That was what Elliott Snuggs of Asian Access advised after the tsunami hit Japan in 2011. Though it was difficult seeing other churches heading out to the devastated Tohoku region, we waited.

On May 7-29, we will embark on the biggest surge of ministry overseas in recent memory. And it all came about by waiting.

Last September, we sent out our worship pastor Ian Nagata to roam the land of Japan to discern his long-term ministry there. A few weeks later, we commissioned Garrett Inouye for a two-year term with Asian Access as a church planting associate in the Tohoku region.

The Prayer Council had been praying for a missions trip where they could train up churches in prayer ministry. They were invited by Asian Access to do prayer ministry at their annual staff and missionary retreat in Japan this year. However, Pastor Ron was hesitant about committing until they heard who the speaker was going to be.

When Pastor Cory was asked by Asian Access to speak at their retreat, he was open yet reluctant, because of his reluctance to travel. When he heard members of the Prayer Council were invited, he knew God may be calling him and his wife Reine to Japan.

Elliott had asked me if I wanted to attend the retreat but I saw no reason to, until I found out Pastor Cory, Auntie Reine and members of the Prayer Council were going. I asked Pastor Ron if I could be an honorary Prayer Council member and assist in their ministry, as I already made a promise to Ian and Garrett that I would visit them within their first six months in Japan.

After the retreat, Pastor Cory will be speaking to various groups of pastors in the Tohoku region. This came about due to the impactful time of sharing he had with a visiting group of pastors from Japan on the day Garrett was commissioned. The prayer team will train churches in the Tohouku region in prayer ministry. I will spend a week with Garrett and pay for my family to come join me to see Garrett’s church and thank the individuals and families that have supported him.
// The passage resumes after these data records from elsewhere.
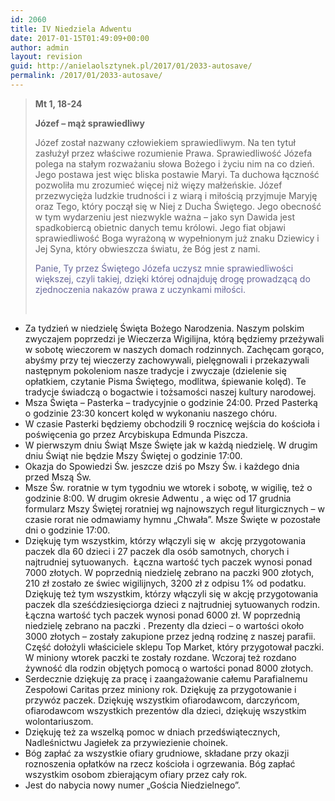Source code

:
 ```yaml
---
id: 2060
title: IV Niedziela Adwentu
date: 2017-01-15T01:49:09+00:00
author: admin
layout: revision
guid: http://anielaolsztynek.pl/2017/01/2033-autosave/
permalink: /2017/01/2033-autosave/
---
```

> **Mt 1, 18-24**
> 
> **Józef &#8211; mąż sprawiedliwy**
> 
> Józef został nazwany człowiekiem sprawiedliwym. Na ten tytuł zasłużył przez właściwe rozumienie Prawa. Sprawiedliwość Józefa polega na stałym rozważaniu słowa Bożego i życiu nim na co dzień. Jego postawa jest więc bliska postawie Maryi. Ta duchowa łączność pozwoliła mu zrozumieć więcej niż więzy małżeńskie. Józef przezwycięża ludzkie trudności i z wiarą i miłością przyjmuje Maryję oraz Tego, który począł się w Niej z Ducha Świętego. Jego obecność w tym wydarzeniu jest niezwykle ważna &#8211; jako syn Dawida jest spadkobiercą obietnic danych temu królowi. Jego fiat objawi sprawiedliwość Boga wyrażoną w wypełnionym już znaku Dziewicy i Jej Syna, który obwieszcza światu, że Bóg jest z nami.
> 
> <span style="color: #666699;">Panie, Ty przez Świętego Józefa uczysz mnie sprawiedliwości większej, czyli takiej, dzięki której odnajduję drogę prowadzącą do zjednoczenia nakazów prawa z uczynkami miłości.</span>
> 
> <span style="color: #666699;"><br /> </span>

  * Za tydzień w niedzielę Święta Bożego Narodzenia. Naszym polskim zwyczajem poprzedzi je Wieczerza Wigilijna, którą będziemy przeżywali w sobotę wieczorem w naszych domach rodzinnych. Zachęcam gorąco, abyśmy przy tej wieczerzy zachowywali, pielęgnowali i przekazywali następnym pokoleniom nasze tradycje i zwyczaje (dzielenie się opłatkiem, czytanie Pisma Świętego, modlitwa, śpiewanie kolęd). Te tradycje świadczą o bogactwie i tożsamości naszej kultury narodowej.
  * Msza Święta – Pasterka – tradycyjnie o godzinie 24:00. Przed Pasterką o godzinie 23:30 koncert kolęd w wykonaniu naszego chóru.
  * W czasie Pasterki będziemy obchodzili 9 rocznicę wejścia do kościoła i poświęcenia go przez Arcybiskupa Edmunda Piszcza.
  * W pierwszym dniu Świąt Msze Święte jak w każdą niedzielę. W drugim dniu Świąt nie będzie Mszy Świętej o godzinie 17:00.
  * Okazja do Spowiedzi Św. jeszcze dziś po Mszy Św. i każdego dnia przed Mszą Św.
  * Msze Św. roratnie w tym tygodniu we wtorek i sobotę, w wigilię, też o godzinie 8:00. W drugim okresie Adwentu , a więc od 17 grudnia formularz Mszy Świętej roratniej wg najnowszych reguł liturgicznych &#8211; w czasie rorat nie odmawiamy hymnu &#8222;Chwała&#8221;. Msze Święte w pozostałe dni o godzinie 17:00.
  * Dziękuję tym wszystkim, którzy włączyli się w  akcję przygotowania paczek dla 60 dzieci i 27 paczek dla osób samotnych, chorych i najtrudniej sytuowanych.  Łączna wartość tych paczek wynosi ponad 7000 złotych. W poprzednią niedzielę zebrano na paczki 900 złotych, 210 zł zostało ze świec wigilijnych, 3200 zł z odpisu 1% od podatku. Dziękuję też tym wszystkim, którzy włączyli się w akcję przygotowania paczek dla sześćdziesięciorga dzieci z najtrudniej sytuowanych rodzin. Łączna wartość tych paczek wynosi ponad 6000 zł. W poprzednią niedzielę zebrano na paczki . Prezenty dla dzieci – o wartości około 3000 złotych – zostały zakupione przez jedną rodzinę z naszej parafii. Część dołożyli właściciele sklepu Top Market, który przygotował paczki. W miniony wtorek paczki te zostały rozdane. Wczoraj też rozdano żywność dla rodzin objętych pomocą o wartości ponad 8000 złotych.
  * Serdecznie dziękuję za pracę i zaangażowanie całemu Parafialnemu Zespołowi Caritas przez miniony rok. Dziękuję za przygotowanie i przywóz paczek. Dziękuję wszystkim ofiarodawcom, darczyńcom, ofiarodawcom wszystkich prezentów dla dzieci, dziękuję wszystkim wolontariuszom.
  * Dziękuję też za wszelką pomoc w dniach przedświątecznych, Nadleśnictwu Jagiełek za przywiezienie choinek.
  * Bóg zapłać za wszystkie ofiary grudniowe, składane przy okazji roznoszenia opłatków na rzecz kościoła i ogrzewania. Bóg zapłać wszystkim osobom zbierającym ofiary przez cały rok.
  * Jest do nabycia nowy numer „Gościa Niedzielnego”.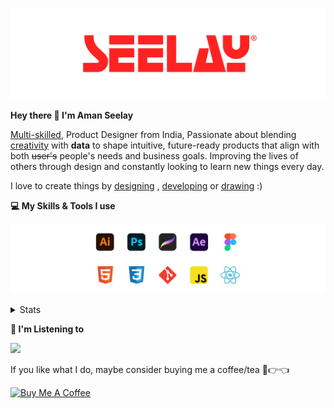 [![banner](./images/seelay.svg)](https://www.seelay.in)

**Hey there 👋 I'm Aman Seelay**

[Multi-skilled](https://www.seelay.in/#skills), Product Designer from India, Passionate about blending [creativity](https://illustrations.seelay.in) with <b>data</b> to shape intuitive, future-ready products that align with both <s>user's</s> people's needs and business goals. Improving the lives of others through design and constantly looking to learn new things every day.

I love to create things by [designing](https://www.seelay.in/#work) , [developing](https://www.seelay.in/#projects) or [drawing](https://art.seelay.in) :)

**💻 My Skills & Tools I use**

[![banner](./images/skills&tools.svg)](https://www.seelay.in/about)

<details>
  <summary>Stats</summary>

---

<!--START_SECTION:waka-->
![Profile Views](http://img.shields.io/badge/Profile%20Views-1-blue)

**🐱 My GitHub Data** 

> 📦 821.6 kB Used in GitHub's Storage 
 > 
> 🏆 23 Contributions in the Year 2025
 > 
> 💼 Opted to Hire
 > 
> 📜 1 Public Repository 
 > 
> 🔑 46 Private Repository 
 > 
**I'm a Night 🦉** 

```text
🌞 Morning                342 commits         ███░░░░░░░░░░░░░░░░░░░░░░   12.56 % 
🌆 Daytime                468 commits         ████░░░░░░░░░░░░░░░░░░░░░   17.18 % 
🌃 Evening                859 commits         ████████░░░░░░░░░░░░░░░░░   31.53 % 
🌙 Night                  1055 commits        ██████████░░░░░░░░░░░░░░░   38.73 % 
```
📅 **I'm Most Productive on Thursday** 

```text
Monday                   342 commits         ███░░░░░░░░░░░░░░░░░░░░░░   12.56 % 
Tuesday                  432 commits         ████░░░░░░░░░░░░░░░░░░░░░   15.86 % 
Wednesday                307 commits         ███░░░░░░░░░░░░░░░░░░░░░░   11.27 % 
Thursday                 488 commits         ████░░░░░░░░░░░░░░░░░░░░░   17.91 % 
Friday                   328 commits         ███░░░░░░░░░░░░░░░░░░░░░░   12.04 % 
Saturday                 349 commits         ███░░░░░░░░░░░░░░░░░░░░░░   12.81 % 
Sunday                   478 commits         ████░░░░░░░░░░░░░░░░░░░░░   17.55 % 
```


📊 **This Week I Spent My Time On** 

```text
🕑︎ Time Zone: Asia/Kolkata

💬 Programming Languages: 
Other                    5 hrs 30 mins       ████████████████████████░   96.13 % 
JavaScript               8 mins              █░░░░░░░░░░░░░░░░░░░░░░░░   02.57 % 
SCSS                     2 mins              ░░░░░░░░░░░░░░░░░░░░░░░░░   00.80 % 
Image (svg)              0 secs              ░░░░░░░░░░░░░░░░░░░░░░░░░   00.27 % 
Markdown                 0 secs              ░░░░░░░░░░░░░░░░░░░░░░░░░   00.23 % 

🔥 Editors: 
Chrome                   5 hrs 4 mins        ██████████████████████░░░   88.54 % 
Edge                     27 mins             ██░░░░░░░░░░░░░░░░░░░░░░░   08.08 % 
VS Code                  11 mins             █░░░░░░░░░░░░░░░░░░░░░░░░   03.38 % 

💻 Operating System: 
Windows                  5 hrs 43 mins       █████████████████████████   100.00 % 
```

**I Mostly Code in JavaScript** 

```text
JavaScript               29 repos            ███████████████░░░░░░░░░░   60.42 % 
TypeScript               12 repos            ██████░░░░░░░░░░░░░░░░░░░   25.00 % 
HTML                     4 repos             ██░░░░░░░░░░░░░░░░░░░░░░░   08.33 % 
Java                     3 repos             ██░░░░░░░░░░░░░░░░░░░░░░░   06.25 % 
```




 Last Updated on 20/01/2025 06:46:40 UTC
<!--END_SECTION:waka-->

---

 </details>

**🎵 I'm Listening to**

<object data="https://now-play.vercel.app/api/generate?uid=7a17a86e-d6b7-43b5-8d9c-1d6dae42a779" >

  <img src="https://now-play.vercel.app/api/generate?uid=7a17a86e-d6b7-43b5-8d9c-1d6dae42a779" />

</object>

If you like what I do, maybe consider buying me a coffee/tea 🥺👉👈

<a href="https://www.buymeacoffee.com/seelay" target="_blank"><img src="https://cdn.buymeacoffee.com/buttons/v2/default-red.png" alt="Buy Me A Coffee" width="150" ></a>
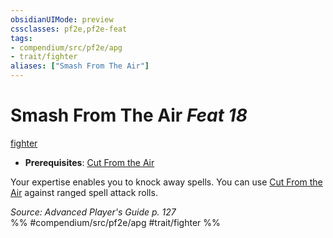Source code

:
 ```yaml
---
obsidianUIMode: preview
cssclasses: pf2e,pf2e-feat
tags:
- compendium/src/pf2e/apg
- trait/fighter
aliases: ["Smash From The Air"]
---
```

# Smash From The Air  *Feat 18*  
[fighter](rules/traits/fighter.md "Fighter Class Trait")  

- **Prerequisites**: [Cut From the Air](compendium/feats/cut-from-the-air-apg.md)

Your expertise enables you to knock away spells. You can use [Cut From the Air](compendium/feats/cut-from-the-air-apg.md) against ranged spell attack rolls.

*Source: Advanced Player's Guide p. 127*  
%% #compendium/src/pf2e/apg #trait/fighter %%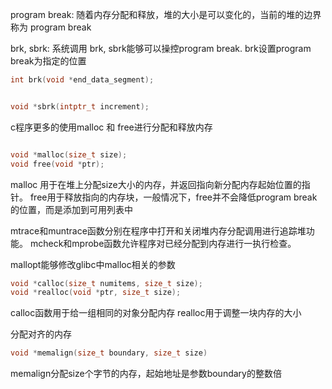 program break:
随着内存分配和释放，堆的大小是可以变化的，当前的堆的边界称为 program break

brk, sbrk:
系统调用 brk, sbrk能够可以操控program break.
brk设置program break为指定的位置
```c++
int brk(void *end_data_segment);


void *sbrk(intptr_t increment);
```
c程序更多的使用malloc 和 free进行分配和释放内存

```c++

void *malloc(size_t size);
void free(void *ptr);
```
malloc 用于在堆上分配size大小的内存，并返回指向新分配内存起始位置的指针。
free用于释放指向的内存块，一般情况下，free并不会降低program break的位置，而是添加到可用列表中

mtrace和muntrace函数分别在程序中打开和关闭堆内存分配调用进行追踪堆功能。
mcheck和mprobe函数允许程序对已经分配到内存进行一执行检查。

mallopt能够修改glibc中malloc相关的参数

```c++
void *calloc(size_t numitems, size_t size);
void *realloc(void *ptr, size_t size);
```
calloc函数用于给一组相同的对象分配内存
realloc用于调整一块内存的大小

分配对齐的内存
```c++
void *memalign(size_t boundary, size_t size)
```
memalign分配size个字节的内存，起始地址是参数boundary的整数倍

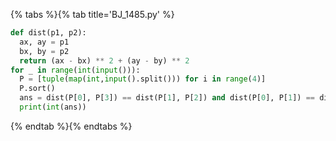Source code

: {% tabs %}{% tab title='BJ_1485.py' %}

```py
def dist(p1, p2):
  ax, ay = p1
  bx, by = p2
  return (ax - bx) ** 2 + (ay - by) ** 2
for _ in range(int(input())):
  P = [tuple(map(int,input().split())) for i in range(4)]
  P.sort()
  ans = dist(P[0], P[3]) == dist(P[1], P[2]) and dist(P[0], P[1]) == dist(P[0], P[2])
  print(int(ans))
```

{% endtab %}{% endtabs %}
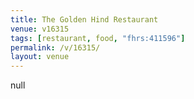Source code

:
 ```yaml
---
title: The Golden Hind Restaurant
venue: v16315
tags: [restaurant, food, "fhrs:411596"]
permalink: /v/16315/
layout: venue
---
```

null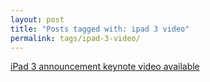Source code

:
 ```yaml
---
layout: post
title: "Posts tagged with: ipad 3 video"
permalink: tags/ipad-3-video/
---
```

[iPad 3 announcement keynote video available](/2012/03/ipad-3-announcement-video-available)
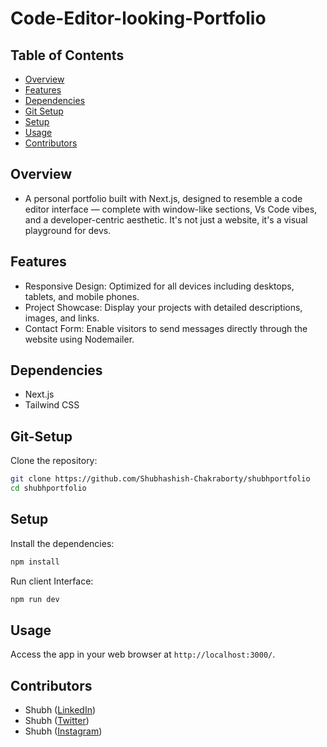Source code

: # Code-Editor-looking-Portfolio


## Table of Contents

- [Overview](#Overview)
- [Features](#features)
- [Dependencies](#dependencies)
- [Git Setup](#Git-Setup)
- [Setup](#Setup)
- [Usage](#usage)
- [Contributors](#contributors)

## Overview

- A personal portfolio built with Next.js, designed to resemble a code editor interface — complete with window-like sections, Vs Code vibes, and a developer-centric aesthetic. It's not just a website, it's a visual playground for devs.

## Features

- Responsive Design: Optimized for all devices including desktops, tablets, and mobile phones.
- Project Showcase: Display your projects with detailed descriptions, images, and links.
- Contact Form: Enable visitors to send messages directly through the website using Nodemailer.

## Dependencies

- Next.js
- Tailwind CSS

## Git-Setup

Clone the repository:

```bash
git clone https://github.com/Shubhashish-Chakraborty/shubhportfolio
cd shubhportfolio
```
## Setup

Install the dependencies:
```bash
npm install
```

Run client Interface:
```bash
npm run dev
```

## Usage

Access the app in your web browser at `http://localhost:3000/`.

## Contributors

- Shubh ([LinkedIn](https://www.linkedin.com/in/Shubhashish-Chakraborty/))
- Shubh ([Twitter](https://x.com/__Shubhashish__))
- Shubh ([Instagram](https://www.instagram.com/___shubhashish___))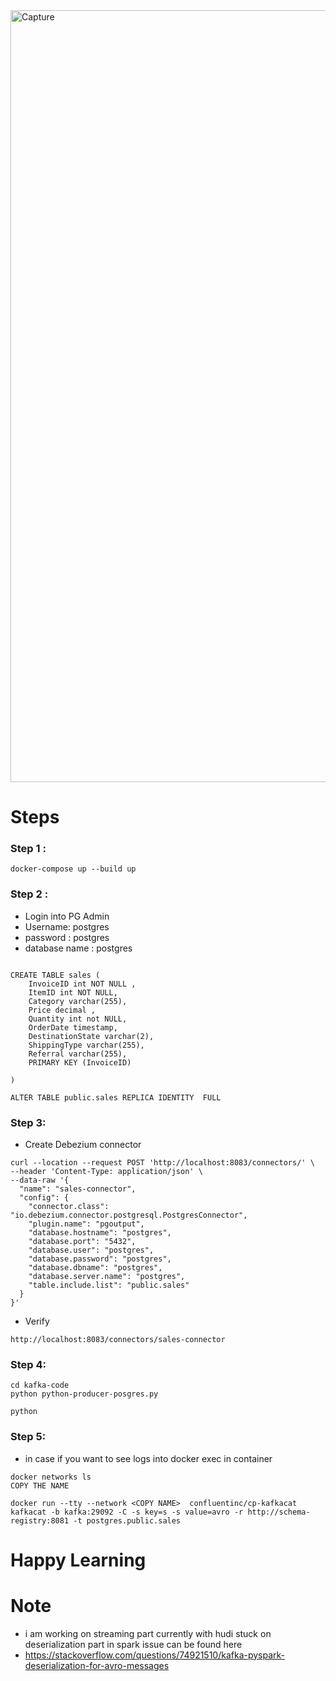 <img width="1235" alt="Capture" src="https://user-images.githubusercontent.com/39345855/209564613-d134c499-5845-4cfc-b4f0-92485cfe78c2.PNG">


# Steps 

### Step 1 :
```
docker-compose up --build up
```


### Step 2 :
* Login into PG Admin 
* Username: postgres
* password : postgres
* database name : postgres
```

CREATE TABLE sales (
	InvoiceID int NOT NULL ,
	ItemID int NOT NULL,
	Category varchar(255),
	Price decimal ,
	Quantity int not NULL,
	OrderDate timestamp,
	DestinationState varchar(2),
	ShippingType varchar(255),
	Referral varchar(255),
	PRIMARY KEY (InvoiceID)

)

ALTER TABLE public.sales REPLICA IDENTITY  FULL
```

### Step 3: 
* Create Debezium connector 
```
curl --location --request POST 'http://localhost:8083/connectors/' \
--header 'Content-Type: application/json' \
--data-raw '{
  "name": "sales-connector",
  "config": {
    "connector.class": "io.debezium.connector.postgresql.PostgresConnector",
    "plugin.name": "pgoutput",
    "database.hostname": "postgres",
    "database.port": "5432",
    "database.user": "postgres",
    "database.password": "postgres",
    "database.dbname": "postgres",
    "database.server.name": "postgres",
    "table.include.list": "public.sales"
  }
}'
```
* Verify 
```
http://localhost:8083/connectors/sales-connector
```

### Step 4:
```
cd kafka-code
python python-producer-posgres.py

python 

```
### Step 5: 
* in case if you want to see logs into docker exec in container 

```
docker networks ls 
COPY THE NAME 

docker run --tty --network <COPY NAME>  confluentinc/cp-kafkacat kafkacat -b kafka:29092 -C -s key=s -s value=avro -r http://schema-registry:8081 -t postgres.public.sales

```
# Happy Learning  

# Note
* i am working on streaming part currently with hudi stuck on deserialization part in spark issue can be found here 
* https://stackoverflow.com/questions/74921510/kafka-pyspark-deserialization-for-avro-messages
We will visit Kelly’s family in Nagoya during the following week and then head to Tokyo on the weekend to visit Ian, his church and also thank the individuals and families that have supported him.

I believe it is because we waited, that God has allowed us to embark on ministries with a longer projected impact than if we had simply responded right after the tsunami. We are heading into the Tohoku region when all the major relief organizations have pulled out.

Even prior to the tsunami, our ministry in Japan had grown dormant to the point where people were questioning whether we were even called to Japan. But our ministry in Japan is not done.

God just wanted us to wait for such a time as this.